Read more at the Netdata StatsD documentation. A real-life example of using Netdata StatsD from a shell script pushing in realtime metric to a local Netdata Agent, is available at this stress-with-curl.sh gist.

3x faster agent queries

Netdata dashboards refresh all visible charts in parallel, utilizing all the resources the web browsers provide to quickly present the required charts. Since Netdata only stores metric data at the agents, all these queries are executed in parallel at the agents.

This parallelism of queries is even more intense when metrics replication/streaming is configured. In these cases, parent Netdata agents centralize metric data from many agents, and, since Netdata Cloud prefers the more distant parents for queries, they receive quite a few queries in parallel for all their children.

We also reworked many parts of the query engine of Netdata agents to achieve top performance in parallel queries. Now, Netdata agents are able to perform queries at a rate of more than 30 million points per second, per core on modern hardware. On a parent Netdata agent with a 24-core CPU we observed a sustained rate of 1.3 billion points per second! This is 3 times faster compared to the previous release.

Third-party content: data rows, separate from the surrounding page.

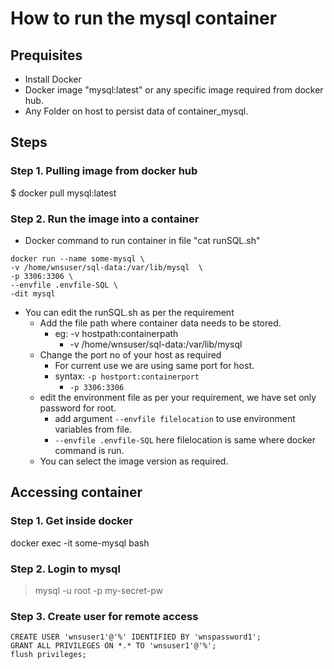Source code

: # How to run the mysql container
## Prequisites
* Install Docker 
* Docker image "mysql:latest" or any specific image required from docker hub.
* Any Folder on host to persist data of container_mysql.
  
## Steps
### Step 1. Pulling image from docker hub
$ docker pull mysql:latest

### Step 2. Run the image into a container
* Docker command to run container in file "cat runSQL.sh"
```
docker run --name some-mysql \
-v /home/wnsuser/sql-data:/var/lib/mysql  \
-p 3306:3306 \
--envfile .envfile-SQL \
-dit mysql
```
* You can edit the runSQL.sh as per the requirement
  * Add the file path where container data needs to be stored.
    * eg: -v hostpath:containerpath
      * -v /home/wnsuser/sql-data:/var/lib/mysql
  * Change the port no of your host as required
    * For current use we are using same port for host.
    * syntax: `-p hostport:containerport`
      * `-p 3306:3306`
  * edit the environment file as per your requirement, we have set only password for root.
    * add argument  `--envfile filelocation` to use environment variables from file.
    * `--envfile .envfile-SQL` here filelocation is same where docker command is run.
  * You can select the image version as required.

## Accessing container
### Step 1. Get inside docker
docker exec -it some-mysql bash

### Step 2. Login to mysql
> mysql -u root -p
> my-secret-pw

### Step 3. Create user for remote access
```
CREATE USER 'wnsuser1'@'%' IDENTIFIED BY 'wnspassword1';
GRANT ALL PRIVILEGES ON *.* TO 'wnsuser1'@'%';
flush privileges;
```
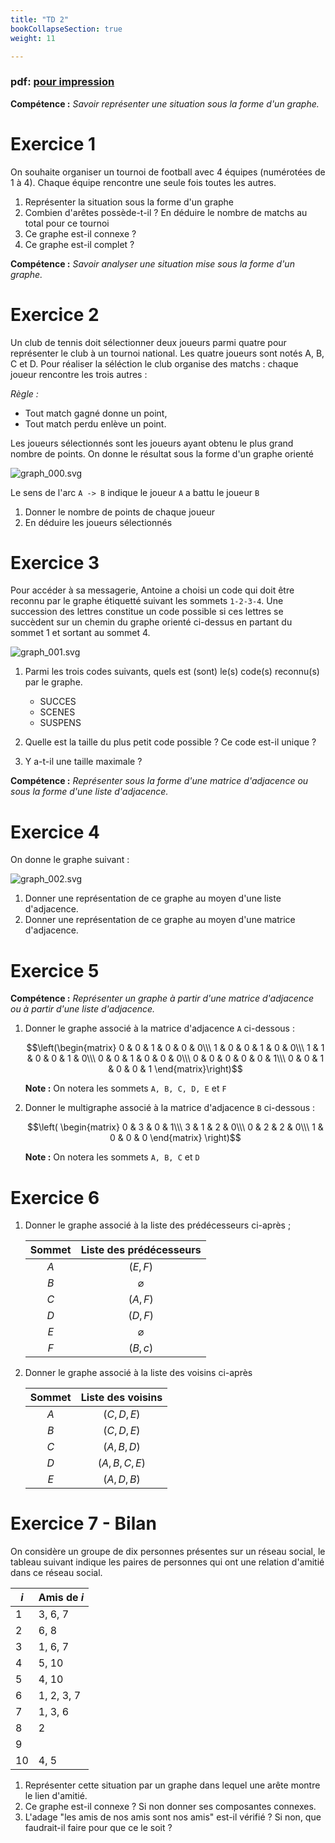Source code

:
 ```yaml
---
title: "TD 2"
bookCollapseSection: true
weight: 11

---
```


### pdf: [pour impression](/uploads/docnsitale/graphes/9_td_basique.pdf)

**Compétence :** _Savoir représenter une situation sous la forme d'un graphe._

# Exercice 1

On souhaite organiser un tournoi de football avec 4 équipes (numérotées de 1 à 4).
Chaque équipe rencontre une seule fois toutes les autres.

1. Représenter la situation sous la forme d'un graphe
2. Combien d'arêtes possède-t-il ? En déduire le nombre de matchs au total pour
    ce tournoi
3. Ce graphe est-il connexe ?
4. Ce graphe est-il complet ?

**Compétence :** _Savoir analyser une situation mise sous la forme d'un graphe._

# Exercice 2

Un club de tennis doit sélectionner deux joueurs parmi quatre pour représenter
le club à un tournoi national. Les quatre joueurs sont notés A, B, C et D.
Pour réaliser la séléction le club organise des matchs : chaque joueur rencontre
les trois autres :

_Règle :_ 

* Tout match gagné donne un point,
* Tout match perdu enlève un point.

Les joueurs sélectionnés sont les joueurs ayant obtenu le plus grand nombre
de points. On donne le résultat sous la forme d'un graphe orienté

![graph_000.svg](graph_000.svg)


Le sens de l'arc `A -> B` indique le joueur `A` a battu le joueur `B`

1. Donner le nombre de points de chaque joueur
2. En déduire les joueurs sélectionnés

# Exercice 3

Pour accéder à sa messagerie, Antoine a choisi un code qui doit être reconnu
par le graphe étiquetté suivant les sommets `1-2-3-4`. Une succession des lettres
constitue un code possible si ces lettres se succèdent sur un chemin du graphe
orienté ci-dessus en partant du sommet 1 et sortant au sommet 4.

![graph_001.svg](graph_001.svg)


1. Parmi les trois codes suivants, quels est (sont) le(s) code(s) reconnu(s)
    par le graphe.

    * SUCCES
    * SCENES
    * SUSPENS

2. Quelle est la taille du plus petit code possible ? Ce code est-il unique ?
3. Y a-t-il une taille maximale ?

**Compétence :** _Représenter sous la forme d'une matrice d'adjacence ou sous
la forme d'une liste d'adjacence._

# Exercice 4

On donne le graphe suivant :

![graph_002.svg](graph_002.svg)


1. Donner une représentation de ce graphe au moyen d'une liste d'adjacence.
2. Donner une représentation de ce graphe au moyen d'une matrice d'adjacence.

# Exercice 5

**Compétence :** _Représenter un graphe à partir d'une matrice d'adjacence ou à
partir d'une liste d'adjacence._

1. Donner le graphe associé à la matrice d'adjacence `A` ci-dessous :


    $$\left(\begin{matrix}
    0 & 0 & 1 & 0 & 0 & 0\\\
    1 & 0 & 0 & 1 & 0 & 0\\\
    1 & 1 & 0 & 0 & 1 & 0\\\ 
    0 & 0 & 1 & 0 & 0 & 0\\\ 
    0 & 0 & 0 & 0 & 0 & 1\\\ 
    0 & 0 & 1 & 0 & 0 & 1 
    \end{matrix}\right)$$

    **Note :** On notera les sommets `A, B, C, D, E` et `F`

2. Donner le multigraphe associé à la matrice d'adjacence `B` ci-dessous :

    $$\left(
    \begin{matrix}
    0 &  3 &  0 &  1\\\ 
    3 &  1 &  2 &  0\\\ 
    0 &  2 &  2 &  0\\\ 
    1 &  0 &  0 &  0 
    \end{matrix}
    \right)$$

    **Note :** On notera les sommets `A, B, C` et `D`

# Exercice 6

1. Donner le graphe associé à la liste des prédécesseurs ci-après ;

    | Sommet | Liste des prédécesseurs |
    |:------:|:-----------------------:|
    |   $A$  |         $(E, F)$        |
    |   $B$  |      $\varnothing$      |
    |   $C$  |         $(A, F)$        |
    |   $D$  |         $(D, F)$        |
    |   $E$  |      $\varnothing$      |
    |   $F$  |         $(B, c)$        |


2. Donner le graphe associé à la liste des voisins ci-après

    | Sommet | Liste des voisins |
    |:------:|:-----------------:|
    |   $A$  |    $(C, D, E)$    |
    |   $B$  |    $(C, D, E)$    |
    |   $C$  |    $(A, B, D)$    |
    |   $D$  |   $(A, B, C, E)$  |
    |   $E$  |    $(A, D, B)$    |

# Exercice 7 - Bilan

On considère un groupe de dix personnes présentes sur un réseau social,
le tableau suivant indique les paires de personnes qui ont une relation
d'amitié dans ce réseau social.

| $i$ | Amis de $i$ |
|-----|-------------|
| 1   | 3, 6, 7     |
| 2   | 6, 8        |
| 3   | 1, 6, 7     |
| 4   | 5, 10       |
| 5   | 4, 10       |
| 6   | 1, 2, 3, 7  |
| 7   | 1, 3, 6     |
| 8   | 2           |
| 9   |             |
| 10  | 4, 5        |

1. Représenter cette situation par un graphe dans lequel une arête montre
    le lien d'amitié.
2. Ce graphe est-il connexe ? Si non donner ses composantes connexes.
3. L'adage "les amis de nos amis sont nos amis" est-il vérifié ? Si non,
    que faudrait-il faire pour que ce le soit ?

To achieve this performance improvements we worked in these areas:

Query memory management

When querying metric data, a lot of memory allocations need to happen. Although Netdata agents automatically adapt their memory requirements for data collection avoiding memory operations while iterating to collect data, unfortunately at the query engine site, this is not feasible.

To make the agent more efficient for queries, the number of system calls allocating memory had to be drastically decreased. So, we developed a One Way Allocator (OWA), a system that works like a scratchpad for memory allocations. When the query starts, we now predict the amount of memory needed to execute the query. The query engine still does all the individual allocations, but all these are now made against the scratchpad, not against the system. OWA is smart enough to increase the size of the scratchpad if needed during querying. And it frees all memory at once without the need for individual memory releases.

For huge data queries, the benefit is astonishing. For certain heavy data queries, 45000 memory allocations before are down to 20 with this release! This doubled the performance of the query engine.

Number unpacking

To optimize its memory footprint for metric data, Netdata agents store collected metric data into a fixed step database (after interpolation) with a custom floating point number format we developed (we call it storage_number), requiring just 4 bytes per data collection point, including the timestamp. When on disk, mainly due to compression, Netdata's dbengine needs just 0.34 bytes per point (including all metadata), which is probably the best among all monitoring solutions available today, allowing Netdata to massively store and manage metric data at a very high rate.

This means however, that in order to actually use a point in a query, we have to unpack it. This unpacking happens point-by-point even for data cached in memory. 1 billion points in a data query, 1 billion numbers unpacked.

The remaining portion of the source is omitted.